• **Task directions**
Return every line from the one with "b. ten minste" through the one with "####Jubileumgratificatie", inclusive, exactly as it appears below.

####################

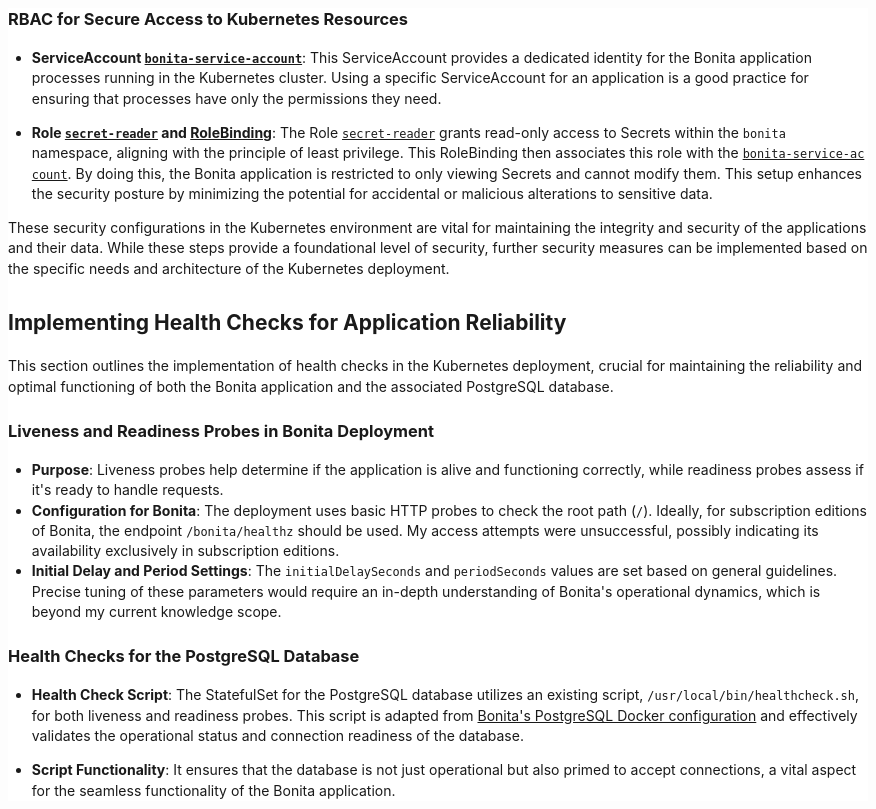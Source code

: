 ### RBAC for Secure Access to Kubernetes Resources

- **ServiceAccount [`bonita-service-account`](https://gitlab.com/Hamdane10/bonita-soft-challenge/-/blob/cc90d56e2286657c2b4323afd30634a89c07479f/k8s-manifests/bonita-sa.yaml)**: This ServiceAccount provides a dedicated identity for the Bonita application processes running in the Kubernetes cluster. Using a specific ServiceAccount for an application is a good practice for ensuring that processes have only the permissions they need.

- **Role [`secret-reader`](https://gitlab.com/Hamdane10/bonita-soft-challenge/-/blob/cc90d56e2286657c2b4323afd30634a89c07479f/k8s-manifests/secrets-rbac.yaml) and [RoleBinding](https://gitlab.com/Hamdane10/bonita-soft-challenge/-/blob/cc90d56e2286657c2b4323afd30634a89c07479f/k8s-manifests/secret-reader-role-binder.yaml)**: The Role [`secret-reader`](https://gitlab.com/Hamdane10/bonita-soft-challenge/-/blob/cc90d56e2286657c2b4323afd30634a89c07479f/k8s-manifests/secrets-rbac.yaml) grants read-only access to Secrets within the `bonita` namespace, aligning with the principle of least privilege. This RoleBinding then associates this role with the [`bonita-service-account`](https://gitlab.com/Hamdane10/bonita-soft-challenge/-/blob/cc90d56e2286657c2b4323afd30634a89c07479f/k8s-manifests/bonita-sa.yaml). By doing this, the Bonita application is restricted to only viewing Secrets and cannot modify them. This setup enhances the security posture by minimizing the potential for accidental or malicious alterations to sensitive data.

These security configurations in the Kubernetes environment are vital for maintaining the integrity and security of the applications and their data. While these steps provide a foundational level of security, further security measures can be implemented based on the specific needs and architecture of the Kubernetes deployment.

## Implementing Health Checks for Application Reliability

This section outlines the implementation of health checks in the Kubernetes deployment, crucial for maintaining the reliability and optimal functioning of both the Bonita application and the associated PostgreSQL database.

### Liveness and Readiness Probes in Bonita Deployment

- **Purpose**: Liveness probes help determine if the application is alive and functioning correctly, while readiness probes assess if it's ready to handle requests.
- **Configuration for Bonita**: The deployment uses basic HTTP probes to check the root path (`/`). Ideally, for subscription editions of Bonita, the endpoint `/bonita/healthz` should be used. My access attempts were unsuccessful, possibly indicating its availability exclusively in subscription editions.
- **Initial Delay and Period Settings**: The `initialDelaySeconds` and `periodSeconds` values are set based on general guidelines. Precise tuning of these parameters would require an in-depth understanding of Bonita's operational dynamics, which is beyond my current knowledge scope.

### Health Checks for the PostgreSQL Database

- **Health Check Script**: The StatefulSet for the PostgreSQL database utilizes an existing script, `/usr/local/bin/healthcheck.sh`, for both liveness and readiness probes. This script is adapted from [Bonita's PostgreSQL Docker configuration](https://github.com/Bonitasoft-Community/bonita-database-docker/blob/main/postgres/12/healthcheck.sh) and effectively validates the operational status and connection readiness of the database.

- **Script Functionality**: It ensures that the database is not just operational but also primed to accept connections, a vital aspect for the seamless functionality of the Bonita application.
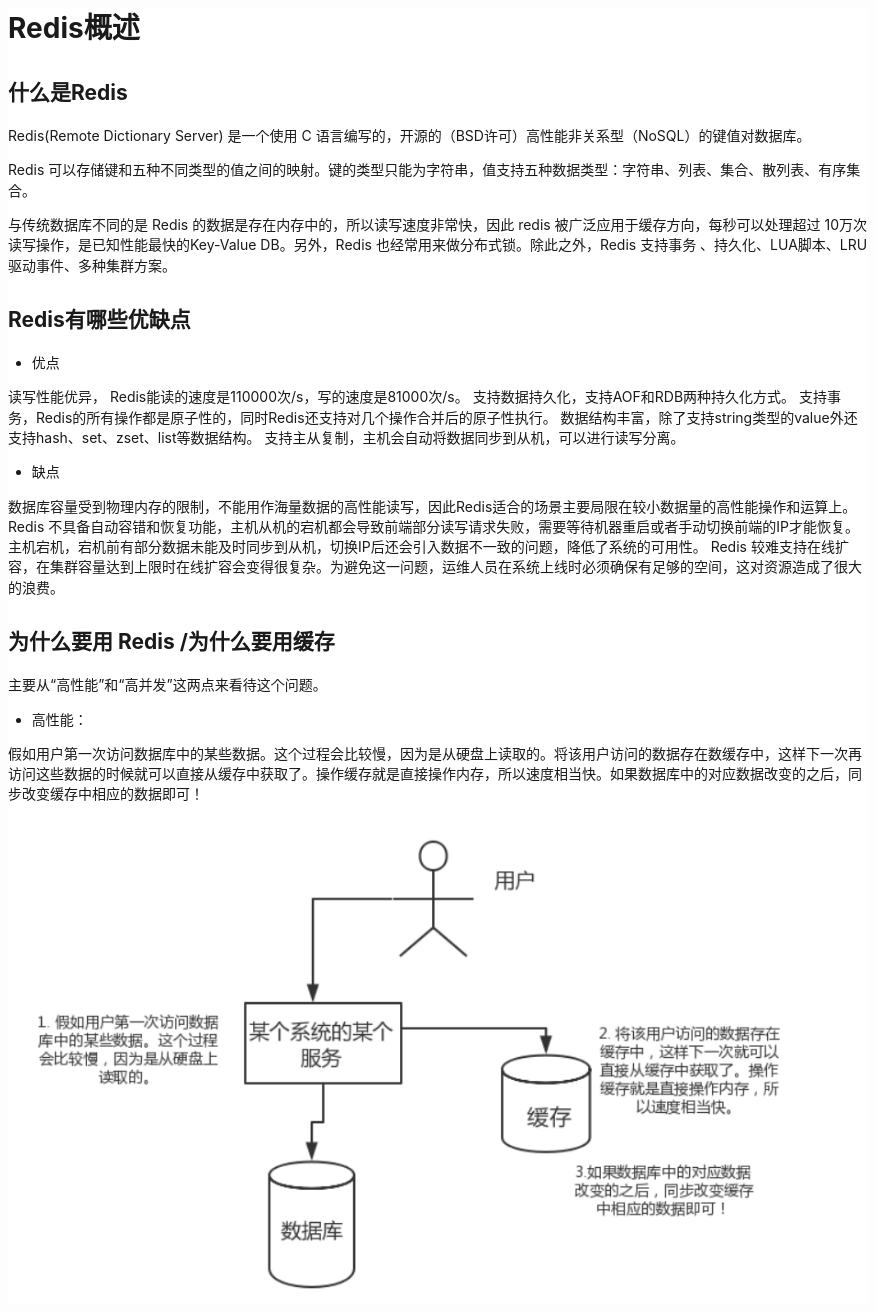 # Redis概述

## 什么是Redis

Redis(Remote Dictionary Server) 是一个使用 C 语言编写的，开源的（BSD许可）高性能非关系型（NoSQL）的键值对数据库。

Redis 可以存储键和五种不同类型的值之间的映射。键的类型只能为字符串，值支持五种数据类型：字符串、列表、集合、散列表、有序集合。

与传统数据库不同的是 Redis 的数据是存在内存中的，所以读写速度非常快，因此 redis 被广泛应用于缓存方向，每秒可以处理超过 10万次读写操作，是已知性能最快的Key-Value DB。另外，Redis 也经常用来做分布式锁。除此之外，Redis 支持事务 、持久化、LUA脚本、LRU驱动事件、多种集群方案。


## Redis有哪些优缺点

- 优点

读写性能优异， Redis能读的速度是110000次/s，写的速度是81000次/s。
支持数据持久化，支持AOF和RDB两种持久化方式。
支持事务，Redis的所有操作都是原子性的，同时Redis还支持对几个操作合并后的原子性执行。
数据结构丰富，除了支持string类型的value外还支持hash、set、zset、list等数据结构。
支持主从复制，主机会自动将数据同步到从机，可以进行读写分离。

- 缺点

数据库容量受到物理内存的限制，不能用作海量数据的高性能读写，因此Redis适合的场景主要局限在较小数据量的高性能操作和运算上。
Redis 不具备自动容错和恢复功能，主机从机的宕机都会导致前端部分读写请求失败，需要等待机器重启或者手动切换前端的IP才能恢复。
主机宕机，宕机前有部分数据未能及时同步到从机，切换IP后还会引入数据不一致的问题，降低了系统的可用性。
Redis 较难支持在线扩容，在集群容量达到上限时在线扩容会变得很复杂。为避免这一问题，运维人员在系统上线时必须确保有足够的空间，这对资源造成了很大的浪费。

## 为什么要用 Redis /为什么要用缓存

主要从“高性能”和“高并发”这两点来看待这个问题。

- 高性能：

假如用户第一次访问数据库中的某些数据。这个过程会比较慢，因为是从硬盘上读取的。将该用户访问的数据存在数缓存中，这样下一次再访问这些数据的时候就可以直接从缓存中获取了。操作缓存就是直接操作内存，所以速度相当快。如果数据库中的对应数据改变的之后，同步改变缓存中相应的数据即可！
![image-20210724225208830](Redis面试题.assets/image-20210724225208830.png)
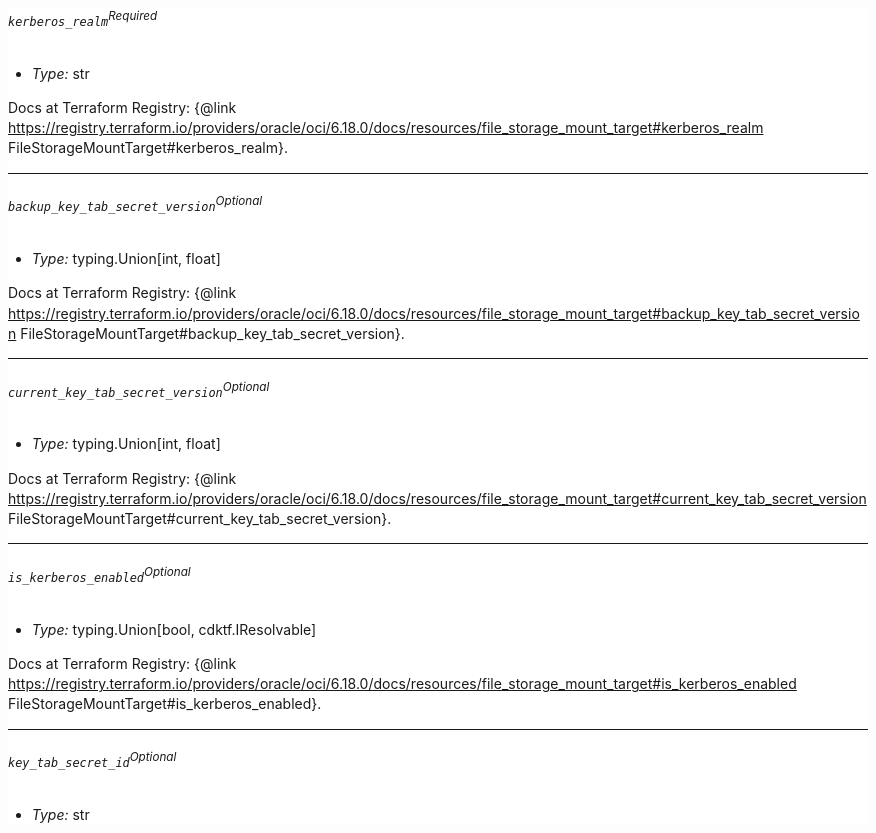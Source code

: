 ###### `kerberos_realm`<sup>Required</sup> <a name="kerberos_realm" id="rhizo-co-terraform-provider-oci.fileStorageMountTarget.FileStorageMountTarget.putKerberos.parameter.kerberosRealm"></a>

- *Type:* str

Docs at Terraform Registry: {@link https://registry.terraform.io/providers/oracle/oci/6.18.0/docs/resources/file_storage_mount_target#kerberos_realm FileStorageMountTarget#kerberos_realm}.

---

###### `backup_key_tab_secret_version`<sup>Optional</sup> <a name="backup_key_tab_secret_version" id="rhizo-co-terraform-provider-oci.fileStorageMountTarget.FileStorageMountTarget.putKerberos.parameter.backupKeyTabSecretVersion"></a>

- *Type:* typing.Union[int, float]

Docs at Terraform Registry: {@link https://registry.terraform.io/providers/oracle/oci/6.18.0/docs/resources/file_storage_mount_target#backup_key_tab_secret_version FileStorageMountTarget#backup_key_tab_secret_version}.

---

###### `current_key_tab_secret_version`<sup>Optional</sup> <a name="current_key_tab_secret_version" id="rhizo-co-terraform-provider-oci.fileStorageMountTarget.FileStorageMountTarget.putKerberos.parameter.currentKeyTabSecretVersion"></a>

- *Type:* typing.Union[int, float]

Docs at Terraform Registry: {@link https://registry.terraform.io/providers/oracle/oci/6.18.0/docs/resources/file_storage_mount_target#current_key_tab_secret_version FileStorageMountTarget#current_key_tab_secret_version}.

---

###### `is_kerberos_enabled`<sup>Optional</sup> <a name="is_kerberos_enabled" id="rhizo-co-terraform-provider-oci.fileStorageMountTarget.FileStorageMountTarget.putKerberos.parameter.isKerberosEnabled"></a>

- *Type:* typing.Union[bool, cdktf.IResolvable]

Docs at Terraform Registry: {@link https://registry.terraform.io/providers/oracle/oci/6.18.0/docs/resources/file_storage_mount_target#is_kerberos_enabled FileStorageMountTarget#is_kerberos_enabled}.

---

###### `key_tab_secret_id`<sup>Optional</sup> <a name="key_tab_secret_id" id="rhizo-co-terraform-provider-oci.fileStorageMountTarget.FileStorageMountTarget.putKerberos.parameter.keyTabSecretId"></a>

- *Type:* str
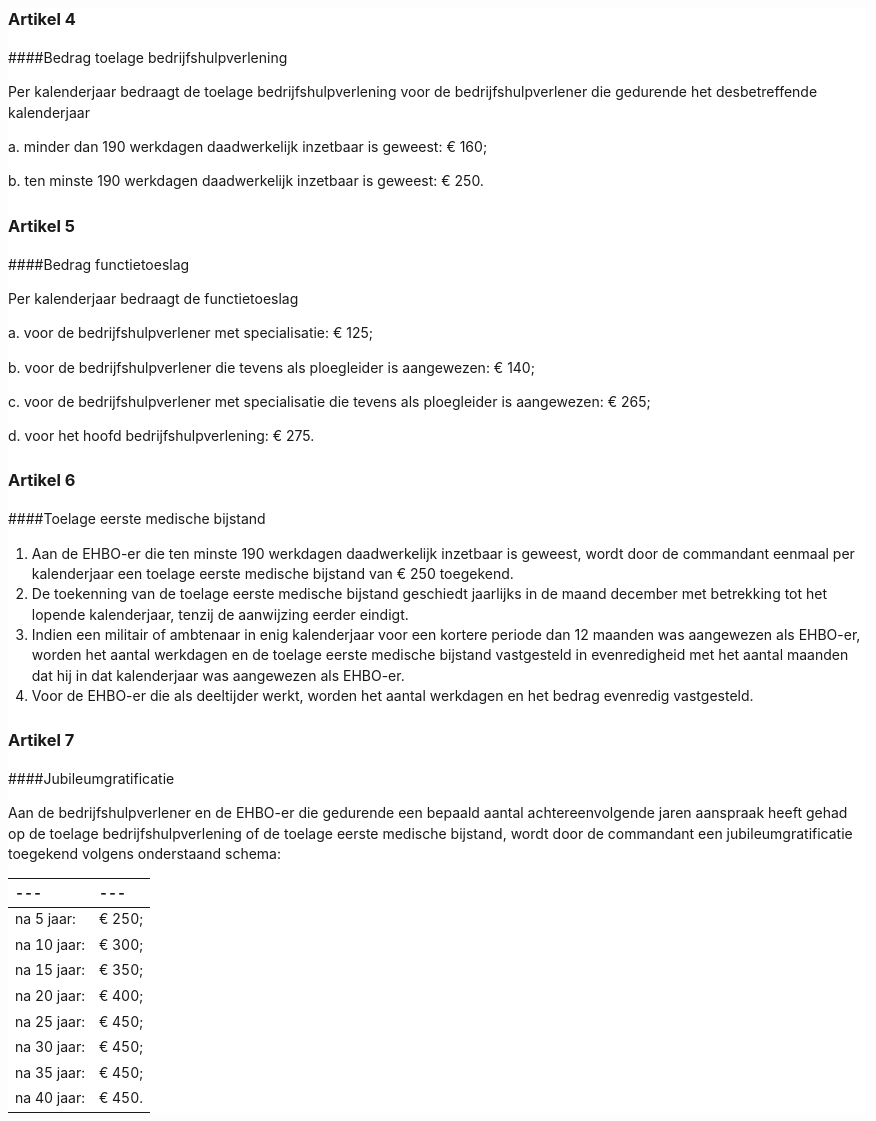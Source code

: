### Artikel   4   

####Bedrag toelage bedrijfshulpverlening

Per kalenderjaar bedraagt de toelage bedrijfshulpverlening voor de bedrijfshulpverlener die gedurende het desbetreffende kalenderjaar 

a. minder dan 190 werkdagen daadwerkelijk inzetbaar is geweest: € 160;  

b. ten minste 190 werkdagen daadwerkelijk inzetbaar is geweest: € 250.   

### Artikel   5   

####Bedrag functietoeslag

Per kalenderjaar bedraagt de functietoeslag 

a. voor de bedrijfshulpverlener met specialisatie: € 125;  

b. voor de bedrijfshulpverlener die tevens als ploegleider is aangewezen: € 140;  

c. voor de bedrijfshulpverlener met specialisatie die tevens als ploegleider is aangewezen: € 265;  

d. voor het hoofd bedrijfshulpverlening: € 275.   

### Artikel   6   

####Toelage eerste medische bijstand

1.  Aan de EHBO-er die ten minste 190 werkdagen daadwerkelijk inzetbaar is geweest, wordt door de commandant eenmaal per kalenderjaar een toelage eerste medische bijstand van € 250 toegekend.   
2.  De toekenning van de toelage eerste medische bijstand geschiedt jaarlijks in de maand december met betrekking tot het lopende kalenderjaar, tenzij de aanwijzing eerder eindigt.   
3.  Indien een militair of ambtenaar in enig kalenderjaar voor een kortere periode dan 12 maanden was aangewezen als EHBO-er, worden het aantal werkdagen en de toelage eerste medische bijstand vastgesteld in evenredigheid met het aantal maanden dat hij in dat kalenderjaar was aangewezen als EHBO-er.   
4.  Voor de EHBO-er die als deeltijder werkt, worden het aantal werkdagen en het bedrag evenredig vastgesteld.  

### Artikel   7  

####Jubileumgratificatie

Aan de bedrijfshulpverlener en de EHBO-er die gedurende een bepaald aantal achtereenvolgende jaren aanspraak heeft gehad op de toelage bedrijfshulpverlening of de toelage eerste medische bijstand, wordt door de commandant een jubileumgratificatie toegekend volgens onderstaand schema:  

| --- | --- |
|:---|:---|
| na 5 jaar:  |  € 250;  |
| na 10 jaar:  | € 300;  |
| na 15 jaar:  | € 350;  |
| na 20 jaar:  |  € 400;  |
| na 25 jaar:  | € 450;  |
| na 30 jaar:  | € 450;  |
| na 35 jaar:  | € 450;  |
| na 40 jaar:  | € 450.  |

####################

• **Worked solution**
b. ten minste 190 werkdagen daadwerkelijk inzetbaar is geweest: € 250.   

### Artikel   5   

####Bedrag functietoeslag

Per kalenderjaar bedraagt de functietoeslag 

a. voor de bedrijfshulpverlener met specialisatie: € 125;  

b. voor de bedrijfshulpverlener die tevens als ploegleider is aangewezen: € 140;  

c. voor de bedrijfshulpverlener met specialisatie die tevens als ploegleider is aangewezen: € 265;  

d. voor het hoofd bedrijfshulpverlening: € 275.   

### Artikel   6   

####Toelage eerste medische bijstand

1.  Aan de EHBO-er die ten minste 190 werkdagen daadwerkelijk inzetbaar is geweest, wordt door de commandant eenmaal per kalenderjaar een toelage eerste medische bijstand van € 250 toegekend.   
2.  De toekenning van de toelage eerste medische bijstand geschiedt jaarlijks in de maand december met betrekking tot het lopende kalenderjaar, tenzij de aanwijzing eerder eindigt.   
3.  Indien een militair of ambtenaar in enig kalenderjaar voor een kortere periode dan 12 maanden was aangewezen als EHBO-er, worden het aantal werkdagen en de toelage eerste medische bijstand vastgesteld in evenredigheid met het aantal maanden dat hij in dat kalenderjaar was aangewezen als EHBO-er.   
4.  Voor de EHBO-er die als deeltijder werkt, worden het aantal werkdagen en het bedrag evenredig vastgesteld.  

### Artikel   7  

####Jubileumgratificatie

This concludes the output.